## Task to complete
Pull out every line below that contains the word "questions".

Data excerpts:
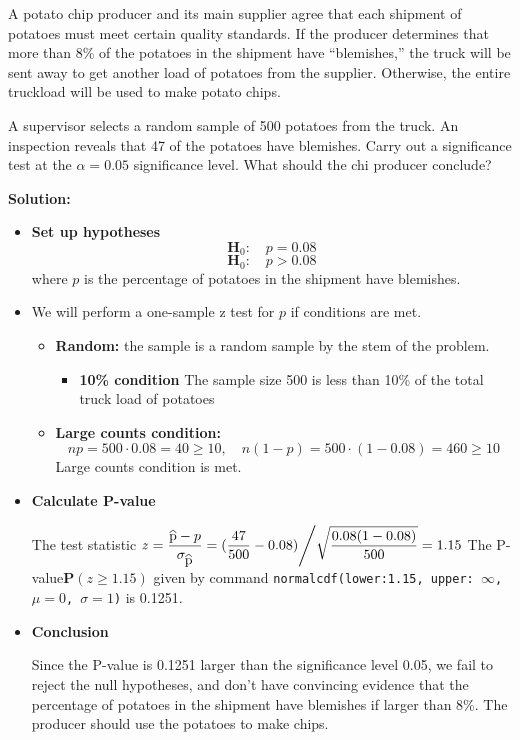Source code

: \documentclass[a4paper, 12pt,twoside]{book}
\newcommand\reallywidehat[1]{%
\savestack{\tmpbox}{\stretchto{%
  \scaleto{%
    \scalerel*[\widthof{\ensuremath{#1}}]{\kern-.6pt\bigwedge\kern-.6pt}%
    {\rule[-\textheight/2]{1ex}{\textheight}}%
  }{\textheight}%
}{0.5ex}}%
\stackon[1pt]{#1}{\tmpbox}%
}
\begin{document}
\begin{itemize}
{{A potato chip producer and its main supplier agree that each shipment of potatoes must meet certain quality standards. If the producer determines that more than 8\% of the potatoes in the shipment have “blemishes,” the truck will be sent away to get another load of potatoes from the supplier. Otherwise, the entire truckload will be used to make potato chips.\vspace{0.3cm}

 A supervisor selects a random sample of 500 potatoes from the truck. An inspection reveals that 47 of the potatoes have blemishes. Carry out a significance test at the $\alpha = 0.05$ significance level.  What should the chi producer conclude?\vspace{0.3cm}
 
 \textbf{Solution:}\vspace{0.3cm}
 
 \begin{itemize}
    \item \textbf{Set up hypotheses}
        $$\textbf{H}_0:\quad p = 0.08$$
        $$\textbf{H}_0:\quad p > 0.08$$
        where $p$ is the percentage of potatoes in the shipment have blemishes.
      \item We will perform a one-sample z test for $p$ if conditions are met.
         \begin{itemize}
            \item \textbf{Random:} the sample is a random sample by the stem of the problem.
               \begin{itemize}
               \item \textbf{10\% condition} The sample size 500 is less than 10\% of the total truck load of potatoes
               \end{itemize}
              \item \textbf{Large counts condition:} 
              $$np = 500\cdot 0.08 = 40 \geq 10, \quad n(1-p) = 500\cdot(1-0.08) = 460\geq 10$$  
              Large counts condition is met.              
         \end{itemize}\vspace{0.3cm}
    
       
    \item \textbf{Calculate P-value}\vspace{0.3cm}
       
       The test statistic $\displaystyle{z= \frac{\reallywidehat{p}-p}{\sigma_{\reallywidehat{p}}} = (\frac{47}{500}-0.08)\Bigg/\sqrt{\frac{0.08(1-0.08)}{500}} = 1.15}$
       The P-value$\textbf{P}(z\geq 1.15)$ given by command \texttt{normalcdf(lower:1.15, upper: $\infty$, $\mu = 0$, $\sigma =1$)} is 0.1251.\vspace{0.3cm}
    \item \textbf{Conclusion}
    
    Since the P-value is 0.1251 larger than the significance level 0.05, we fail to reject the null hypotheses, and don't have convincing evidence that the percentage of potatoes in the shipment have blemishes if larger than 8\%. The producer should use the potatoes to make chips.
 \end{itemize} 
}}
\end{itemize}
\end{document}
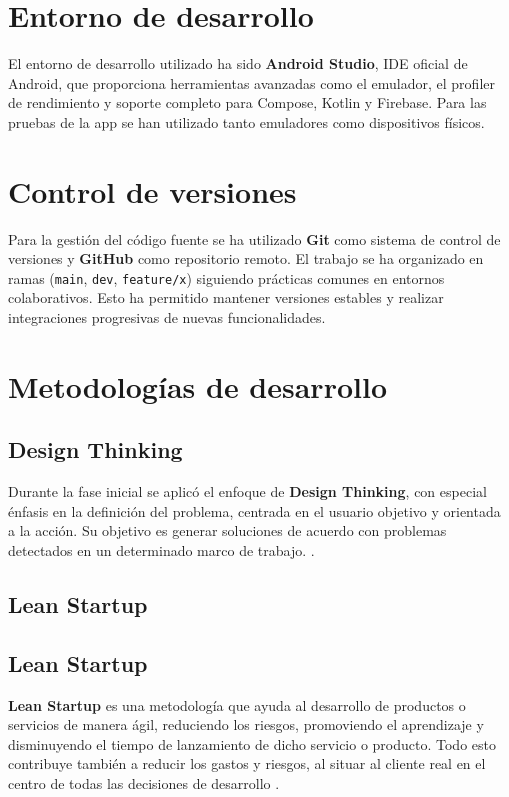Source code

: \section{Entorno de desarrollo}

El entorno de desarrollo utilizado ha sido \textbf{Android Studio}, IDE oficial de Android, que proporciona herramientas avanzadas como el emulador, el profiler de rendimiento y soporte completo para Compose, Kotlin y Firebase. Para las pruebas de la app se han utilizado tanto emuladores como dispositivos físicos.

\section{Control de versiones}

Para la gestión del código fuente se ha utilizado \textbf{Git} como sistema de control de versiones y \textbf{GitHub} como repositorio remoto. El trabajo se ha organizado en ramas (\texttt{main}, \texttt{dev}, \texttt{feature/x}) siguiendo prácticas comunes en entornos colaborativos. Esto ha permitido mantener versiones estables y realizar integraciones progresivas de nuevas funcionalidades.

\section{Metodologías de desarrollo}

\subsection{Design Thinking}

Durante la fase inicial se aplicó el enfoque de \textbf{Design Thinking}, con especial énfasis en la definición del problema, centrada en el usuario objetivo y orientada a la acción. Su objetivo es generar soluciones de acuerdo con problemas detectados en un determinado marco de trabajo.   \cite{designthinking} \cite{designthinking-url}.

\subsection{Lean Startup}

\subsection{Lean Startup}

\textbf{Lean Startup} es una metodología que ayuda al desarrollo de productos o servicios de manera ágil, reduciendo los riesgos, promoviendo el aprendizaje y disminuyendo el tiempo de lanzamiento de dicho servicio o producto. Todo esto contribuye también a reducir los gastos y riesgos, al situar al cliente real en el centro de todas las decisiones de desarrollo \cite{leanstartup}.


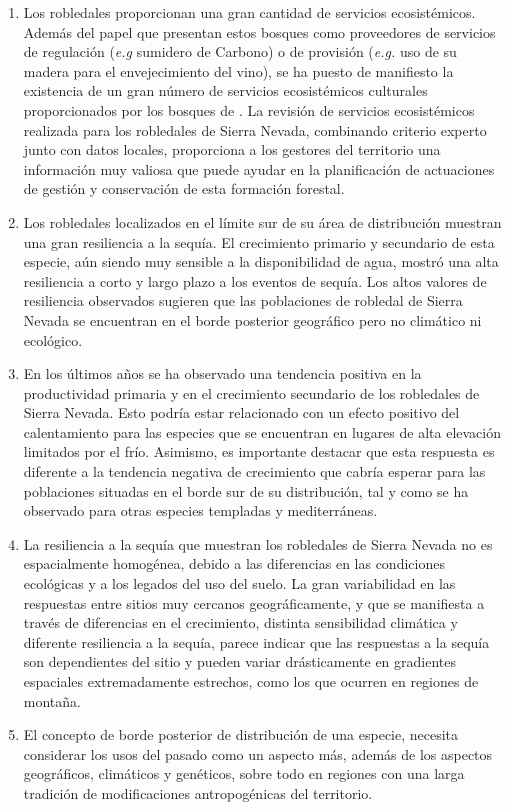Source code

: \begin{enumerate}
    \item Los robledales proporcionan una gran cantidad de servicios ecosistémicos. Además del papel que presentan estos bosques como proveedores de servicios de regulación (\emph{e.g} sumidero de Carbono) o de provisión (\emph{e.g.} uso de su madera para el envejecimiento del vino), se ha puesto de manifiesto la existencia de un gran número de servicios ecosistémicos culturales proporcionados por los bosques de \Qp. La revisión de servicios ecosistémicos realizada para los robledales de Sierra Nevada, combinando criterio experto junto con datos locales, proporciona a los gestores del territorio una información muy valiosa que puede ayudar en la planificación de actuaciones de gestión y conservación de esta formación forestal. 
    
    \item Los robledales localizados en el límite sur de su área de distribución muestran una gran resiliencia a la sequía. El crecimiento primario y secundario de esta especie, aún siendo muy sensible a la disponibilidad de agua, mostró una alta resiliencia a corto y largo plazo a los eventos de sequía. Los altos valores de resiliencia observados sugieren que las poblaciones de robledal de Sierra Nevada se encuentran en el borde posterior geográfico pero no climático ni ecológico. 
    
    \item En los últimos años se ha observado una tendencia positiva en la productividad primaria y en el crecimiento secundario de los robledales de Sierra Nevada. Esto podría estar relacionado con un efecto positivo del calentamiento para las especies que se encuentran en lugares de alta elevación limitados por el frío. Asimismo, es importante destacar que esta respuesta es diferente a la tendencia negativa de crecimiento que cabría esperar para las poblaciones situadas en el borde sur de su distribución, tal y como se ha observado para otras especies templadas y mediterráneas. 
    
    \item La resiliencia a la sequía que muestran los robledales de Sierra Nevada no es espacialmente homogénea, debido a las diferencias en las condiciones ecológicas y a los legados del uso del suelo. La gran variabilidad en las respuestas entre sitios muy cercanos geográficamente, y que se manifiesta a través de diferencias en el crecimiento, distinta sensibilidad climática y diferente resiliencia a la sequía, parece indicar que las respuestas a la sequía son dependientes del sitio y pueden variar drásticamente en gradientes espaciales extremadamente estrechos, como los que ocurren en regiones de montaña. 
    
    \item El concepto de borde posterior de distribución de una especie, necesita considerar los usos del pasado como un aspecto más, además de los aspectos geográficos, climáticos y genéticos, sobre todo en regiones con una larga tradición de modificaciones antropogénicas del territorio.  
    
\end{enumerate}


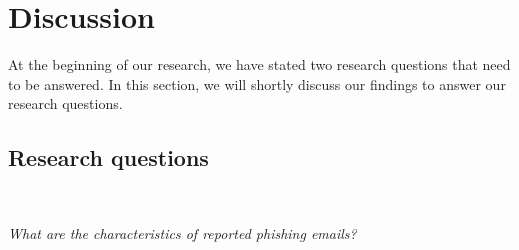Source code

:%

\chapter{Discussion}

At the beginning of our research, we have stated two research questions
that need to be answered. In this section, we will shortly discuss
our findings to answer our research questions.


\section{Research questions}

\ 

\textit{What are the characteristics of reported phishing emails?}

\ 

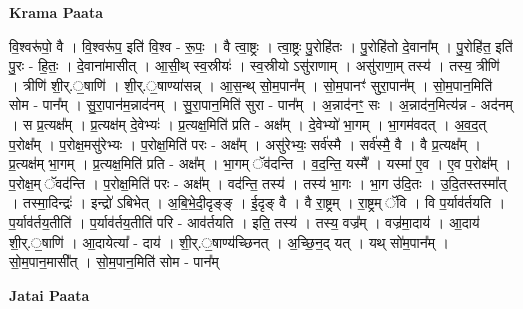 \documentclass[17pt]{extarticle}
\begin{document}
\textbf{Krama Paata} \newline

वि॒श्वरू॑पो॒ वै । वि॒श्वरू॑प॒ इति॑ वि॒श्व - रू॒पः॒ । वै त्वा॒ष्ट्रः । त्वा॒ष्ट्रः पु॒रोहि॑तः । पु॒रोहि॑तो दे॒वाना᳚म् । पु॒रोहि॑त॒ इति॑ पु॒रः - हि॒तः॒ । दे॒वाना॑मासीत् । आ॒सी॒थ् स्व॒स्रीयः॑ । स्व॒स्रीयो ऽसु॑राणाम् । असु॑राणा॒म् तस्य॑ । तस्य॒ त्रीणि॑ । त्रीणि॑ शी॒र्.॒षाणि॑ । शी॒र्.॒षाण्या॑सन्न् । आ॒स॒न्थ् सो॒म॒पान᳚म् । सो॒म॒पानꣳ॑ सुरा॒पान᳚म् । सो॒म॒पान॒मिति॑ सोम - पान᳚म् । सु॒रा॒पान॑म॒न्नाद॑नम् । सु॒रा॒पान॒मिति॑ सुरा - पान᳚म् । अ॒न्नाद॑नꣳ॒॒ सः । अ॒न्नाद॑न॒मित्य॑न्न - अद॑नम् । स प्र॒त्यक्ष᳚म् । प्र॒त्यक्ष॑म् दे॒वेभ्यः॑ । प्र॒त्यक्ष॒मिति॑ प्रति - अक्ष᳚म् । दे॒वेभ्यो॑ भा॒गम् । भा॒गम॑वदत् । अ॒व॒द॒त् प॒रोक्ष᳚म् । प॒रोक्ष॒मसु॑रेभ्यः । प॒रोक्ष॒मिति॑ परः - अक्ष᳚म् । असु॑रेभ्यः॒ सर्व॑स्मै । सर्व॑स्मै॒ वै । वै प्र॒त्यक्ष᳚म् । प्र॒त्यक्ष॑म् भा॒गम् । प्र॒त्यक्ष॒मिति॑ प्रति - अक्ष᳚म् । भा॒गम् ॅव॑दन्ति । व॒द॒न्ति॒ यस्मै᳚ । यस्मा॑ ए॒व । ए॒व प॒रोक्ष᳚म् । प॒रोक्ष॒म् ॅवद॑न्ति । प॒रोक्ष॒मिति॑ परः - अक्ष᳚म् । वद॑न्ति॒ तस्य॑ । तस्य॑ भा॒गः । भा॒ग उ॑दि॒तः । उ॒दि॒तस्तस्मा᳚त् । तस्मा॒दिन्द्रः॑ । इन्द्रो॑ ऽबिभेत् । अ॒बि॒भे॒दी॒दृङ्ङ् । ई॒दृङ् वै । वै रा॒ष्ट्रम् । रा॒ष्ट्रम् ॅवि । वि प॒र्याव॑र्तयति । प॒र्याव॑र्तय॒तीति॑ । प॒र्याव॑र्तय॒तीति॑ परि - आव॑र्तयति । इति॒ तस्य॑ । तस्य॒ वज्र᳚म् । वज्र॑मा॒दाय॑ । आ॒दाय॑ शी॒र्.॒षाणि॑ । आ॒दायेत्या᳚ - दाय॑ । शी॒र्.॒षाण्य॑च्छिनत् । अ॒च्छि॒न॒द् यत् । यथ् सो॑म॒पान᳚म् । सो॒म॒पान॒मासी᳚त् । सो॒म॒पान॒मिति॑ सोम - पान᳚म् \newline

\textbf{Jatai Paata} \newline
\end{document}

## Response to the exercise
At the beginning of our research, we have stated two research questions
our findings to answer our research questions.
\section{Research questions}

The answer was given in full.